The Supreme Court of New Hampshire affirmed a superior court’s decision suppressing the initial incriminating statements made by Dominic Carrier because police violated the protections of Miranda v. Arizona, 384 U.S. 436 (1966). The Court also affirmed the suppression of additional statements because the State failed to prove those statements were voluntarily made.

A 13-year-old girl, her father, Carrier, and Carrier’s mother all shared an apartment. After Carrier left for work, the girl told her father that Carrier had entered her bedroom and touched her vagina. The father called police. Officer Kekejian of the Nashua Police Department arrived at the apartment, and the father related the girl’s account to Kekejian.

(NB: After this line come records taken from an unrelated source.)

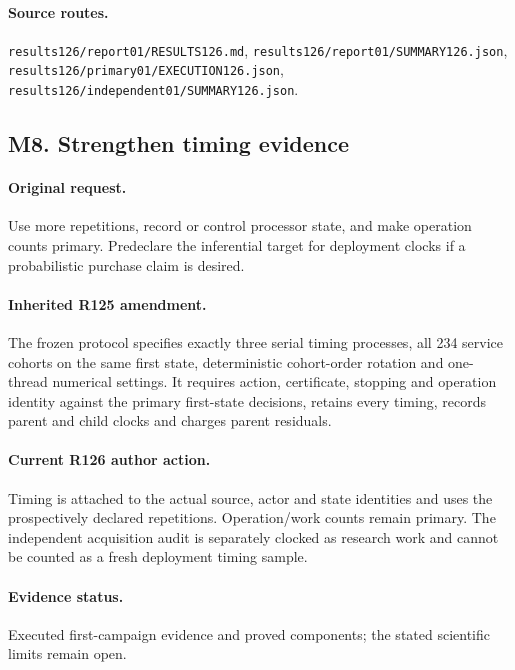 \paragraph{Source routes.} \nolinkurl{results126/report01/RESULTS126.md}, \nolinkurl{results126/report01/SUMMARY126.json}, \nolinkurl{results126/primary01/EXECUTION126.json}, \nolinkurl{results126/independent01/SUMMARY126.json}.

\subsection*{M8. Strengthen timing evidence}
\paragraph{Original request.} Use more repetitions, record or control processor state, and make operation counts primary. Predeclare the inferential target for deployment clocks if a probabilistic purchase claim is desired.

\paragraph{Inherited R125 amendment.} The frozen protocol specifies exactly three serial timing processes, all 234 service cohorts on the same first state, deterministic cohort-order rotation and one-thread numerical settings. It requires action, certificate, stopping and operation identity against the primary first-state decisions, retains every timing, records parent and child clocks and charges parent residuals.

\paragraph{Current R126 author action.} Timing is attached to the actual source, actor and state identities and uses the prospectively declared repetitions. Operation/work counts remain primary. The independent acquisition audit is separately clocked as research work and cannot be counted as a fresh deployment timing sample.

\paragraph{Evidence status.} Executed first-campaign evidence and proved components; the stated scientific limits remain open.

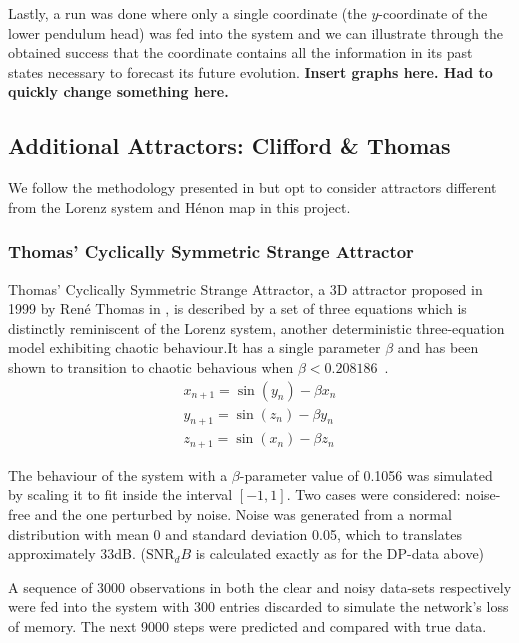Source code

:  Lastly, a run was done where only a single coordinate (the $y$-coordinate of the lower pendulum head) was fed into the system and we can illustrate through the obtained success that the coordinate contains all the information in its past states necessary to forecast its future evolution.
 \textbf{Insert graphs here. Had to quickly change something here.}
 

\subsection{Additional Attractors: Clifford \& Thomas}
We follow the methodology presented in \cite{manjunath2021universal} but opt to consider attractors different from the Lorenz system and H\'enon map in this project.

\subsubsection{Thomas' Cyclically Symmetric Strange Attractor}\label{Thomas_Attractor}
Thomas' Cyclically Symmetric Strange Attractor, a 3D attractor proposed in 1999 by Ren\'e Thomas in \cite{ThomasAttractor}, is described by a set of three equations which is distinctly reminiscent of the Lorenz system, another deterministic three-equation model exhibiting chaotic behaviour.It has a single parameter $\beta$ and has been shown to transition to chaotic behavious when $\beta<0.208186$~\cite{Thomas_BetaParameter}.
\begin{eqnarray}\label{eqns_thomas}
  x_{n+1} = \sin(y_n) - \beta{x_n} \\
  y_{n+1} = \sin(z_n) - \beta{y_n} \\
  z_{n+1} = \sin(x_n) - \beta{z_n}
\end{eqnarray}

The behaviour of the system with a $\beta$-parameter value of 0.1056 was simulated by scaling it to fit inside the interval $[-1,1]$. Two cases were considered: noise-free and the one perturbed by noise. Noise was generated from a normal distribution with mean 0 and standard deviation 0.05, which to translates approximately 33dB. 
($\text{SNR}_dB$ is calculated exactly as for the DP-data above)

A sequence of 3000 observations in both the clear and noisy data-sets respectively were fed into the system with 300 entries discarded to simulate the network's loss of memory. The next 9000 steps were predicted and compared with true data.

Kekejian was dressed in his uniform with his gun and badge visible. Carrier returned home and entered the apartment. Kekejian immediately ordered Carrier outside and followed him onto the porch. Kekejian blocked the door to the apartment to prevent Carrier from reentering, telling Carrier the police were “investigating a matter,” and the apartment was “being held as a scene.” Kekejian pat-frisked Carrier. When Carrier attempted to use his cellphone, Kekejian took it without explanation and did not return it. Kekejian asked Carrier about entering the girl’s bedroom, and Carrier denied it.

About 10 minutes later, Officer Ciszek arrived. He also wore his uniform with his gun and badge visible. Carrier agreed to speak with detectives who were en route. The two officers stood on the porch with Carrier even though it was cold and windy. They continued to question him about his whereabouts that morning. At no time did Carrier leave the officers’ presence.

After about one hour, Detectives Hallam and McIver arrived in an unmarked Chevrolet Impala. The detectives wore dress pants and dress shirts, but their guns and badges were visible. The detectives escorted Carrier to the Impala, and all three got inside: McIver in the backseat, Hallam in the driver’s seat, and Carrier in the front passenger’s seat. Hallam told Carrier the conversation was being recorded. The doors were closed but unlocked. Hallam told Carrier he should “feel free” to leave and “not feel forced” to speak. But Carrier was speaking when these comments were made. Kekejian and Ciszek remained outside within view of the Impala.

In an interview lasting over an hour, the detectives questioned Carrier about the girl’s complaint. Carrier consistently denied entering the girl’s bedroom. But the detectives accused him of lying. They told him they weren’t interested in hearing his denials, but they were interested in hearing explanations for his conduct. They told Carrier they “wouldn’t be here investigating” if the allegations “were not true.”

Carrier wasn’t offered a break during the interview, and the detectives repeatedly accused him of sexually assaulting the13-year-old girl. Finally, Carrier made incriminating statements.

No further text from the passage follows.